Llevó a Matho al otro extremo de la terraza, y mostrándole el jardín, en el que resplandecían las espadas de los soldados, colgadas de los árboles:

—Aquí hay hombres fuertes, exasperados por el odio. ¡Nada les liga a Cartago: ni sus familias, ni sus juramentos, ni sus dioses!

Matho seguía apoyado en la pared; acercándose Espendio, siguió diciéndole en voz baja:

—¿Me entiendes, soldado? Los dos nos pasearemos cubiertos de púrpura, como sátrapas. Nos lavarán con perfumes; yo tendré esclavos, a mi vez. ¿No estás cansado de dormir en el duro suelo, de beber vinagre de los campos y oír siempre la trompeta? Que ya descansarás, ¿no es verdad? Será cuando te arranquen la coraza para arrojar tu cadáver a los buitres; o quizás cuando, apoyándote en un bastón, ciego, cojo y débil, vayas de puerta en puerta contando las hazañas de tu juventud a los niños y a las vendedoras de salmuera. Acuérdate de las injusticias de tus jefes, de los campamentos en la nieve, de las carreras al sol, de las tiranías de la disciplina y de la eterna amenaza de la cruz. Después de tantas miserias, te han dado un collar de honor, así como se cuelga del pecho de los asnos una collera de cascabeles para aturdirlos en su marcha y que no sientan la fatiga. ¡Un hombre como tú, más valiente que Pirro! ¡Ah, si tú quisieras! ¡Ah, qué feliz serías en las grandes salas frescas, al son de las liras, acostado sobre flores, con bufones y con mujeres! ¡No me digas que la empresa es imposible! ¿Acaso los mercenarios no han poseído Regio y otras plazas fuertes de Italia? ¿Quién te lo impide? Amílcar está ausente; el pueblo odia a los ricos; Giscón no puede hacer nada con los cobardes que le rodean. ¡En cambio, tú eres valiente; todos te obedecerán! ¡Mándalos! ¡Cartago es nuestro!: ¡lancémonos!

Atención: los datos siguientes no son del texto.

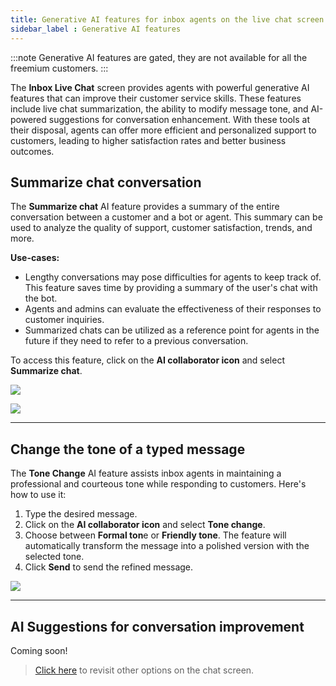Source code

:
```yaml
---
title: Generative AI features for inbox agents on the live chat screen
sidebar_label : Generative AI features
---
```


:::note 
Generative AI features are gated, they are not available for all the freemium customers.
:::

The **Inbox Live Chat** screen provides agents with powerful generative AI features that can improve their customer service skills. These features include live chat summarization, the ability to modify message tone, and AI-powered suggestions for conversation enhancement. With these tools at their disposal, agents can offer more efficient and personalized support to customers, leading to higher satisfaction rates and better business outcomes.


## Summarize chat conversation 

The **Summarize chat** AI feature provides a summary of the entire conversation between a customer and a bot or agent. This summary can be used to analyze the quality of support, customer satisfaction, trends, and more.

**Use-cases:** 
- Lengthy conversations may pose difficulties for agents to keep track of. This feature saves time by providing a summary of the user's chat with the bot.
- Agents and admins can evaluate the effectiveness of their responses to customer inquiries.
- Summarized chats can be utilized as a reference point for agents in the future if they need to refer to a previous conversation.

To access this feature, click on the **AI collaborator icon** and select **Summarize chat**.

![](https://i.imgur.com/Xi8Vqn9.png)

![](https://i.imgur.com/2X03K8b.png)


----

## Change the tone of a typed message

The **Tone Change** AI feature assists inbox agents in maintaining a professional and courteous tone while responding to customers. Here's how to use it:
1. Type the desired message.
2. Click on the **AI collaborator icon** and select **Tone change**.
3. Choose between **Formal ton**e or **Friendly tone**. The feature will automatically transform the message into a polished version with the selected tone.
4. Click **Send** to send the refined message.

![](https://i.imgur.com/dqjDKDI.png)

--- 

## AI Suggestions for conversation improvement

Coming soon! 


> [Click here](https://docs.yellow.ai/docs/platform_concepts/inbox/chats/chatscreen#--1-chat-conversation-screen) to revisit other options on the chat screen. 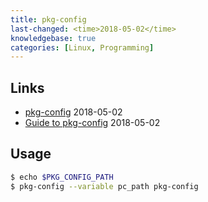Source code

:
 ```yaml
---
title: pkg-config
last-changed: <time>2018-05-02</time>
knowledgebase: true
categories: [Linux, Programming]
---
```

## Links

* [pkg-config](http://www.freedesktop.org/wiki/Software/pkg-config) <time>2018-05-02</time>
* [Guide to pkg-config](http://people.freedesktop.org/~dbn/pkg-config-guide.html) <time>2018-05-02</time>

## Usage

``` sh
$ echo $PKG_CONFIG_PATH
$ pkg-config --variable pc_path pkg-config
```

—No —dijo Matho—; la maldición de Moloch pesa sobre mí. La he sentido en sus ojos, y acabo de ver en un templo un carnero negro que reculaba.

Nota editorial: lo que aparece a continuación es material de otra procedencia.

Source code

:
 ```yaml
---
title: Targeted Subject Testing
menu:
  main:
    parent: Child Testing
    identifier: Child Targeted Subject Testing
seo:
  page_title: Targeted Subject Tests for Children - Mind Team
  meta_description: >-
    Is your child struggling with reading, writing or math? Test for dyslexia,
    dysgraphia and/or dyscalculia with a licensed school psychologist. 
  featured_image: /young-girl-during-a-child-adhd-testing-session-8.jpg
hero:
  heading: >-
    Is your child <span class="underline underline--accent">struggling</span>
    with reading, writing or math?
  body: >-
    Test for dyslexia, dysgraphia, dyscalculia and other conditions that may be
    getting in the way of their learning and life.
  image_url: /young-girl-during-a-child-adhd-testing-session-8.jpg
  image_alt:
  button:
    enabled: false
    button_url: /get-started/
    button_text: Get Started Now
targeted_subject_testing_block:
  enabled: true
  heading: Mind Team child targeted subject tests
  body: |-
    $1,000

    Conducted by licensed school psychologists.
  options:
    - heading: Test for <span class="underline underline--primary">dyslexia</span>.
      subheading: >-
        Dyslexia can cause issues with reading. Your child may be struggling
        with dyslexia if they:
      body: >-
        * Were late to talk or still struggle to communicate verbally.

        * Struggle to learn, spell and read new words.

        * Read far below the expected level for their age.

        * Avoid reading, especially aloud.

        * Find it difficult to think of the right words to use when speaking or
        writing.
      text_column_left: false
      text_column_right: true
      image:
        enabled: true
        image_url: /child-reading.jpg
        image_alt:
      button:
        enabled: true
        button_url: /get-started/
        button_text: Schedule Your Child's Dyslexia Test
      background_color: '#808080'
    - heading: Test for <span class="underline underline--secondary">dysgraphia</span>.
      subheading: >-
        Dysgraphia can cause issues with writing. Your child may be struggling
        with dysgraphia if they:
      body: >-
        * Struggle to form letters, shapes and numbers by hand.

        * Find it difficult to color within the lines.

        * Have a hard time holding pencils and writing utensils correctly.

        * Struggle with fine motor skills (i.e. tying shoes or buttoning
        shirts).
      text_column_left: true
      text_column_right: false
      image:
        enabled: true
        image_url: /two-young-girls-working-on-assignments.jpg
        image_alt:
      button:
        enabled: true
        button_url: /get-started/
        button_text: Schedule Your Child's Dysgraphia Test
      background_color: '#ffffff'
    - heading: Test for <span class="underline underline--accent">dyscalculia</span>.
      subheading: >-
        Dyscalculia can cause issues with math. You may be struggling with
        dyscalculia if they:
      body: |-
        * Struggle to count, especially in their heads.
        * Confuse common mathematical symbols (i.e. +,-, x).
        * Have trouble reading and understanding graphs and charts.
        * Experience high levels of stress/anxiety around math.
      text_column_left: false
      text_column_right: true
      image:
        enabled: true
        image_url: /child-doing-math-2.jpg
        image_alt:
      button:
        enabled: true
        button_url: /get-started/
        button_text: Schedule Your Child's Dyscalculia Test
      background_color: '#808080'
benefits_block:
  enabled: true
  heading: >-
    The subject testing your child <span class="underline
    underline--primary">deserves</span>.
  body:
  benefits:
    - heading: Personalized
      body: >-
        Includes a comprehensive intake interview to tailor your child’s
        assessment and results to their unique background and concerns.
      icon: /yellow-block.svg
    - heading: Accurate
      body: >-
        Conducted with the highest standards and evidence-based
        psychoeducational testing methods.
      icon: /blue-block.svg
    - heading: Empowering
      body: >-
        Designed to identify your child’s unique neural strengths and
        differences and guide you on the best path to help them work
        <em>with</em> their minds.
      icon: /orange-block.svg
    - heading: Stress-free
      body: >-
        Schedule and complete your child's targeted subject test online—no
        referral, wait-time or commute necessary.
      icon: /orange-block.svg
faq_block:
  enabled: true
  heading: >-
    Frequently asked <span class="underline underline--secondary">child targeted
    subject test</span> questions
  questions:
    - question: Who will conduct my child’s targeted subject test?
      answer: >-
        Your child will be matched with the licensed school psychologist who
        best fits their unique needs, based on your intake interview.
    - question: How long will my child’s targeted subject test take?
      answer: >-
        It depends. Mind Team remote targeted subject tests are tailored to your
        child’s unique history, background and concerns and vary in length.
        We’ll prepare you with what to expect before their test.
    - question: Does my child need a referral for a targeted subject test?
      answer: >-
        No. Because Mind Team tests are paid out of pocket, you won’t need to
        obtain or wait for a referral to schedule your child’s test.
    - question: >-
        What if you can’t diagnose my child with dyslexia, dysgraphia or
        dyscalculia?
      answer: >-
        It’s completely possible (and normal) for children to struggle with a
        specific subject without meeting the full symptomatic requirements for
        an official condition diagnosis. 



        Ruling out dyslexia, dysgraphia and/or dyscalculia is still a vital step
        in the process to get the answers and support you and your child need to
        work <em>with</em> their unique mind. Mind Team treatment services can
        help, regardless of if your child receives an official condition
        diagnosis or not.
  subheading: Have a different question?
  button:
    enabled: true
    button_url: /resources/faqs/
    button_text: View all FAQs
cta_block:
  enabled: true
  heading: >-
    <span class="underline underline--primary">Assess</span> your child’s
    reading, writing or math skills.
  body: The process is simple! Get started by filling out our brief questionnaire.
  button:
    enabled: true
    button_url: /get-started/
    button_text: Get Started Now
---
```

Y añadió, mirando en torno suyo:

—¿Dónde está ella?

Comprendió Espendio la inmensa inquietud que le obsesionaba, y no se atrevió a hablarle más.

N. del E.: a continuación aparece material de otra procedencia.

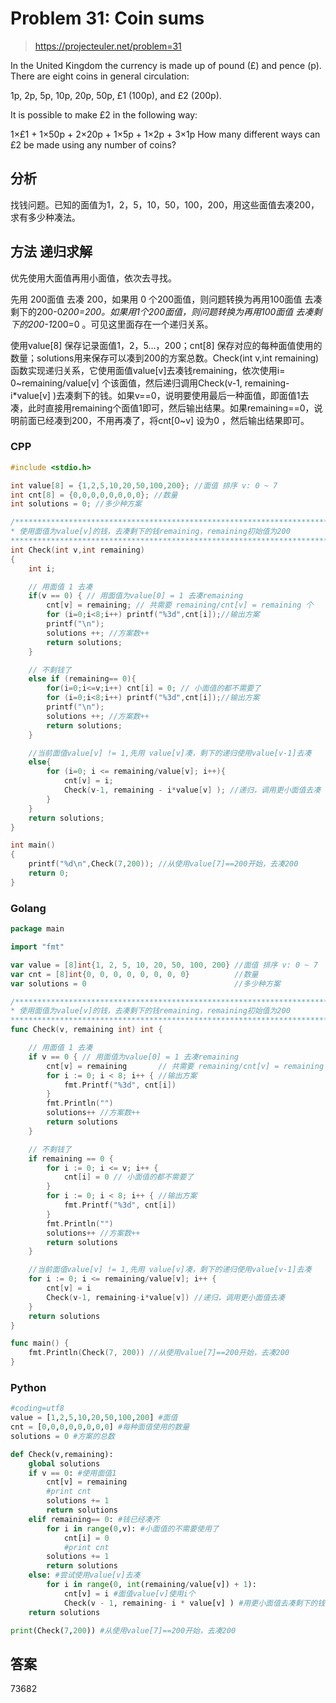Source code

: # Problem 31: Coin sums

> https://projecteuler.net/problem=31

In the United Kingdom the currency is made up of pound (£) and pence (p). There are eight coins in general circulation:

1p, 2p, 5p, 10p, 20p, 50p, £1 (100p), and £2 (200p).

It is possible to make £2 in the following way:

1×£1 + 1×50p + 2×20p + 1×5p + 1×2p + 3×1p
How many different ways can £2 be made using any number of coins?

## 分析

找钱问题。已知的面值为1，2，5，10，50，100，200，用这些面值去凑200，求有多少种凑法。

## 方法 递归求解

优先使用大面值再用小面值，依次去寻找。

先用 200面值 去凑 200，如果用 0 个200面值，则问题转换为再用100面值 去凑剩下的200-0*200=200。如果用1个200面值，则问题转换为再用100面值 去凑剩下的200-1*200=0 。可见这里面存在一个递归关系。

使用value[8] 保存记录面值1，2，5…，200；cnt[8] 保存对应的每种面值使用的数量；solutions用来保存可以凑到200的方案总数。Check(int v,int remaining) 函数实现递归关系，它使用面值value[v]去凑钱remaining，依次使用i= 0~remaining/value[v] 个该面值，然后递归调用Check(v-1, remaining-i*value[v] )去凑剩下的钱。如果v==0，说明要使用最后一种面值，即面值1去凑，此时直接用remaining个面值1即可，然后输出结果。如果remaining==0，说明前面已经凑到200，不用再凑了，将cnt[0~v] 设为0 ，然后输出结果即可。


### CPP

```cpp
#include <stdio.h>

int value[8] = {1,2,5,10,20,50,100,200}; //面值 排序 v: 0 ~ 7
int cnt[8] = {0,0,0,0,0,0,0,0}; //数量
int solutions = 0; //多少种方案

/************************************************************************
* 使用面值为value[v]的钱，去凑剩下的钱remaining，remaining初始值为200
************************************************************************/
int Check(int v,int remaining)
{
    int i;

    // 用面值 1 去凑
    if(v == 0) { // 用面值为value[0] = 1 去凑remaining
        cnt[v] = remaining; // 共需要 remaining/cnt[v] = remaining 个
        for (i=0;i<8;i++) printf("%3d",cnt[i]);//输出方案
        printf("\n");
        solutions ++; //方案数++
        return solutions;
    }

    // 不剩钱了
    else if (remaining== 0){
        for(i=0;i<=v;i++) cnt[i] = 0; // 小面值的都不需要了
        for (i=0;i<8;i++) printf("%3d",cnt[i]);//输出方案
        printf("\n");
        solutions ++; //方案数++
        return solutions;
    }

    //当前面值value[v] != 1,先用 value[v]凑，剩下的递归使用value[v-1]去凑
    else{
        for (i=0; i <= remaining/value[v]; i++){
            cnt[v] = i;
            Check(v-1, remaining - i*value[v] ); //递归，调用更小面值去凑
        }
    }
    return solutions;
}

int main()
{
    printf("%d\n",Check(7,200)); //从使用value[7]==200开始，去凑200
    return 0;
}
```

### Golang

```go
package main

import "fmt"

var value = [8]int{1, 2, 5, 10, 20, 50, 100, 200} //面值 排序 v: 0 ~ 7
var cnt = [8]int{0, 0, 0, 0, 0, 0, 0, 0}          //数量
var solutions = 0                                 //多少种方案

/************************************************************************
* 使用面值为value[v]的钱，去凑剩下的钱remaining，remaining初始值为200
************************************************************************/
func Check(v, remaining int) int {

	// 用面值 1 去凑
	if v == 0 { // 用面值为value[0] = 1 去凑remaining
		cnt[v] = remaining       // 共需要 remaining/cnt[v] = remaining 个
		for i := 0; i < 8; i++ { //输出方案
			fmt.Printf("%3d", cnt[i])
		}
		fmt.Println("")
		solutions++ //方案数++
		return solutions
	}

	// 不剩钱了
	if remaining == 0 {
		for i := 0; i <= v; i++ {
			cnt[i] = 0 // 小面值的都不需要了
		}
		for i := 0; i < 8; i++ { //输出方案
			fmt.Printf("%3d", cnt[i])
		}
		fmt.Println("")
		solutions++ //方案数++
		return solutions
	}

	//当前面值value[v] != 1,先用 value[v]凑，剩下的递归使用value[v-1]去凑
	for i := 0; i <= remaining/value[v]; i++ {
		cnt[v] = i
		Check(v-1, remaining-i*value[v]) //递归，调用更小面值去凑
	}
	return solutions
}

func main() {
	fmt.Println(Check(7, 200)) //从使用value[7]==200开始，去凑200
}

```


### Python

```python
#coding=utf8
value = [1,2,5,10,20,50,100,200] #面值
cnt = [0,0,0,0,0,0,0,0] #每种面值使用的数量
solutions = 0 #方案的总数

def Check(v,remaining):
    global solutions
    if v == 0: #使用面值1
        cnt[v] = remaining
        #print cnt
        solutions += 1
        return solutions
    elif remaining== 0: #钱已经凑齐
        for i in range(0,v): #小面值的不需要使用了
            cnt[i] = 0
            #print cnt
        solutions += 1
        return solutions
    else: #尝试使用value[v]去凑
        for i in range(0, int(remaining/value[v]) + 1):
            cnt[v] = i #面值value[v]使用i个
            Check(v - 1, remaining- i * value[v] ) #用更小面值去凑剩下的钱
    return solutions

print(Check(7,200)) #从使用value[7]==200开始，去凑200
```

## 答案
73682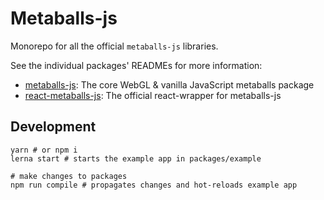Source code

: # Metaballs-js

Monorepo for all the official `metaballs-js` libraries.

See the individual packages' READMEs for more information:

* [metaballs-js](packages/metaballs-js): The core WebGL & vanilla JavaScript metaballs package
* [react-metaballs-js](packages/react-metaballs-js): The official react-wrapper for metaballs-js

## Development

```
yarn # or npm i
lerna start # starts the example app in packages/example

# make changes to packages
npm run compile # propagates changes and hot-reloads example app
```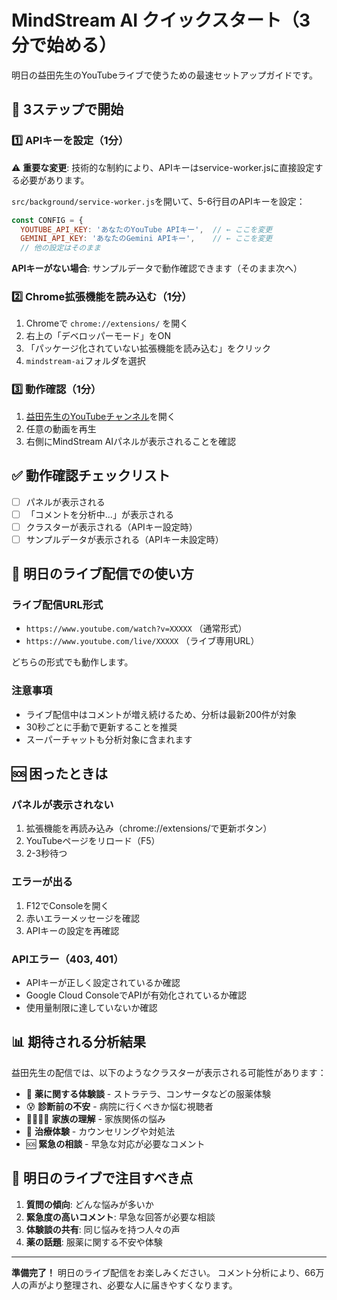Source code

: # MindStream AI クイックスタート（3分で始める）

明日の益田先生のYouTubeライブで使うための最速セットアップガイドです。

## 🚀 3ステップで開始

### 1️⃣ APIキーを設定（1分）

⚠️ **重要な変更**: 技術的な制約により、APIキーはservice-worker.jsに直接設定する必要があります。

`src/background/service-worker.js`を開いて、5-6行目のAPIキーを設定：

```javascript
const CONFIG = {
  YOUTUBE_API_KEY: 'あなたのYouTube APIキー',  // ← ここを変更
  GEMINI_API_KEY: 'あなたのGemini APIキー',    // ← ここを変更
  // 他の設定はそのまま
```

**APIキーがない場合**: サンプルデータで動作確認できます（そのまま次へ）

### 2️⃣ Chrome拡張機能を読み込む（1分）

1. Chromeで `chrome://extensions/` を開く
2. 右上の「デベロッパーモード」をON
3. 「パッケージ化されていない拡張機能を読み込む」をクリック
4. `mindstream-ai`フォルダを選択

### 3️⃣ 動作確認（1分）

1. [益田先生のYouTubeチャンネル](https://www.youtube.com/@seishinkai-masuda)を開く
2. 任意の動画を再生
3. 右側にMindStream AIパネルが表示されることを確認

## ✅ 動作確認チェックリスト

- [ ] パネルが表示される
- [ ] 「コメントを分析中...」が表示される
- [ ] クラスターが表示される（APIキー設定時）
- [ ] サンプルデータが表示される（APIキー未設定時）

## 🎥 明日のライブ配信での使い方

### ライブ配信URL形式
- `https://www.youtube.com/watch?v=XXXXX` （通常形式）
- `https://www.youtube.com/live/XXXXX` （ライブ専用URL）

どちらの形式でも動作します。

### 注意事項
- ライブ配信中はコメントが増え続けるため、分析は最新200件が対象
- 30秒ごとに手動で更新することを推奨
- スーパーチャットも分析対象に含まれます

## 🆘 困ったときは

### パネルが表示されない
1. 拡張機能を再読み込み（chrome://extensions/で更新ボタン）
2. YouTubeページをリロード（F5）
3. 2-3秒待つ

### エラーが出る
1. F12でConsoleを開く
2. 赤いエラーメッセージを確認
3. APIキーの設定を再確認

### APIエラー（403, 401）
- APIキーが正しく設定されているか確認
- Google Cloud ConsoleでAPIが有効化されているか確認
- 使用量制限に達していないか確認

## 📊 期待される分析結果

益田先生の配信では、以下のようなクラスターが表示される可能性があります：

- 💊 **薬に関する体験談** - ストラテラ、コンサータなどの服薬体験
- 😰 **診断前の不安** - 病院に行くべきか悩む視聴者
- 👨‍👩‍👧‍👦 **家族の理解** - 家族関係の悩み
- 📝 **治療体験** - カウンセリングや対処法
- 🆘 **緊急の相談** - 早急な対応が必要なコメント

## 🎯 明日のライブで注目すべき点

1. **質問の傾向**: どんな悩みが多いか
2. **緊急度の高いコメント**: 早急な回答が必要な相談
3. **体験談の共有**: 同じ悩みを持つ人々の声
4. **薬の話題**: 服薬に関する不安や体験

---

**準備完了！** 明日のライブ配信をお楽しみください。
コメント分析により、66万人の声がより整理され、必要な人に届きやすくなります。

Detrás de ellos, los árboles seguían humeando; de sus ennegrecidas ramas caían de tiempo en tiempo esqueletos de monos medio quemados, en medio de los platos. Ebrios los soldados, roncaban con la boca abierta al lado de los cadáveres, y los que no dormían, bajaban la cabeza, deslumbrados por el día. El suelo desaparecía bajo charcos rojos. Los elefantes balanceaban entre las estacas de un parque las sangrientas trompas. En los graneros abiertos se veían sacos de harina esparcidos, y bajo la puerta, una línea espesa de carretas amontonadas por los bárbaros. Los pavos reales subidos en los cedros hacían la rueda y empezaban a gritar.

Sin embargo, la inmovilidad de Matho extrañaba a Espendio. Estaba más pálido que antes; fijas las pupilas, parecía seguir algo en el horizonte, apoyando los codos en el pretil de la azotea. Se asomó Espendio, y acabó por descubrir lo que él contemplaba. Un punto de oro brillaba a lo lejos, entre el polvo, en el camino de Útica; era el cubo de un carro de dos mulas. Un esclavo, a la cabeza del timón, las llevaba de las riendas. En el carro iban dos mujeres sentadas. Las crines de los animales formaban bucles entre las orejas, a la usanza persa, bajo una red de perlas azules.

Las conoció Espendio y contuvo un grito.

Por detrás del carro flotaba al viento un gran toldo.